3. Using a Credit Shelter Trust A married client has a large estate, much of it in IRAs. The client has no other "non-IRA" assets with which to fund the credit shelter trust for his wife in his will. The client could name his wife as the direct IRA beneficiary, but that would squander his otherwise available estate tax exemption (currently $3.5 million).
The client should establish a "look through" IRA trust naming his wife as beneficiary of the trust. IRA assets earmarked for the trust will not qualify for the estate tax marital deduction, but they will be covered by up to $3.5 million of the exemption. Minimum distributions calculated on the wife's life expectancy (and more, if necessary) will be taken from the IRA, put into the "look through" trust, and then paid to the wife each year. The rest stays in the IRA for continued tax deferred growth.
4. QTIP Trust for Wife in a Second Marriage In this example the IRA owner is married for the second time. He has substantial IRA assets. If his wife survives, he will need the estate tax marital deduction, but he does not want to name his current wife as outright IRA beneficiary. He needs to protect his wife during her lifetime, but after her death he wants the remaining IRA balance paid to his children from a previous marriage.
In this case the husband should use an IRA "look through" trust as beneficiary of his IRA. His wife would be the sole beneficiary of the trust. The trust can be drafted to qualify for the estate tax marital deduction if a "QTIP" election is made. The wife then lives off the IRA distributions made to the trust and paid out to her. At her death the remaining IRA assets pass to the husband's children.
Practical Considerations Here are some housekeeping tips when using a "look through" trust.
•· Roll qualified plan assets into an IRA. Many qualified plans do not permit payout options that would be needed for a "look through" trust to work. By contrast, IRAs offer every permissible payout arrangement.
•· Use a separate IRA trust for each intended designated beneficiary. If there is more than one trust beneficiary, you must use the life expectancy of the eldest.
•· I prefer to not co-mingle IRA distributions into a "look through" trust that is expected to receive non-IRA assets. When I use an IRA "look through" trust in a will, I segregate it from all other trusts in that will. There is no legal requirement for this, but I believe it minimizes the likelihood of mistakes when distributions are made from year to year.
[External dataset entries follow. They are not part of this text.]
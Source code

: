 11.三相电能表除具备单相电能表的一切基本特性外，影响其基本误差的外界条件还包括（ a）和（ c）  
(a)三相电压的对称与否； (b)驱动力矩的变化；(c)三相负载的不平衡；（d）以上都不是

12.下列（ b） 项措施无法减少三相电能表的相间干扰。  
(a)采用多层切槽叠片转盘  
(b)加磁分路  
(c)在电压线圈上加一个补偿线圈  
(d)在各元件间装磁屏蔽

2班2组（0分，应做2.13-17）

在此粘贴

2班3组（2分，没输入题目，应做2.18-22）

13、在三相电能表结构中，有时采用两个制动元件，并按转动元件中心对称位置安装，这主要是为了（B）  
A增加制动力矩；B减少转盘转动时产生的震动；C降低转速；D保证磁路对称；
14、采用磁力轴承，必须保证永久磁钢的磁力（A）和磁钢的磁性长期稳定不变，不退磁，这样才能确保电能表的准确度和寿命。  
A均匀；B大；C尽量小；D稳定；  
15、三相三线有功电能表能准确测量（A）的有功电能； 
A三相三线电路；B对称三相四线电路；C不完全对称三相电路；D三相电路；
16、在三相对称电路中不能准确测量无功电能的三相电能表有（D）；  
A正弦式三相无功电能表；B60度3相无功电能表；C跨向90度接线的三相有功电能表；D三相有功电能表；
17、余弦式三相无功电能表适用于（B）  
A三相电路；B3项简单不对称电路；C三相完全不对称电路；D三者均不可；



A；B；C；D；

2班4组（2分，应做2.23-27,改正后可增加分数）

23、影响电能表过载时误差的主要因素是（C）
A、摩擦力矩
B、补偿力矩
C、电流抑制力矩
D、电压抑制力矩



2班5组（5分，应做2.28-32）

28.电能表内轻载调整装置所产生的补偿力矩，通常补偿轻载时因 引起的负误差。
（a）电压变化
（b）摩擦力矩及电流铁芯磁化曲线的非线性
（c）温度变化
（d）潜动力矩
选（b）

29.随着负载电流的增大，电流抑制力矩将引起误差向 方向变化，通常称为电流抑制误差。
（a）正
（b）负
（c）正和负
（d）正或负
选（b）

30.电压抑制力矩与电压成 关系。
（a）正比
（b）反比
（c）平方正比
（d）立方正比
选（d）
•· Verify that the IRA beneficiary designation naming the IRA trust is properly filed with the IRA custodian and accurately identifies the intended IRA trust.
•· Do not confuse the client's general revocable "living trust" for a "look-through" trust. Many living trusts do not have the special provisions to qualify them as a "look through" trust after the client's death.
•· Finally, a word of caution. This memo is a general overview intended to illustrate the basics of "look through" trusts. There are many complexities I have not discussed, and the examples in this memo are simplistic.
Conclusion IRA "look through" trusts are an important estate planning tool. While certainly not for everyone, IRA trusts afford solutions to many clients' special circumstances. Setting up a "look through" trust requires careful planning, draftsmanship, and monitoring. It also requires close coordination with the client, his financial advisor, his CPA, and his estate planning attorney.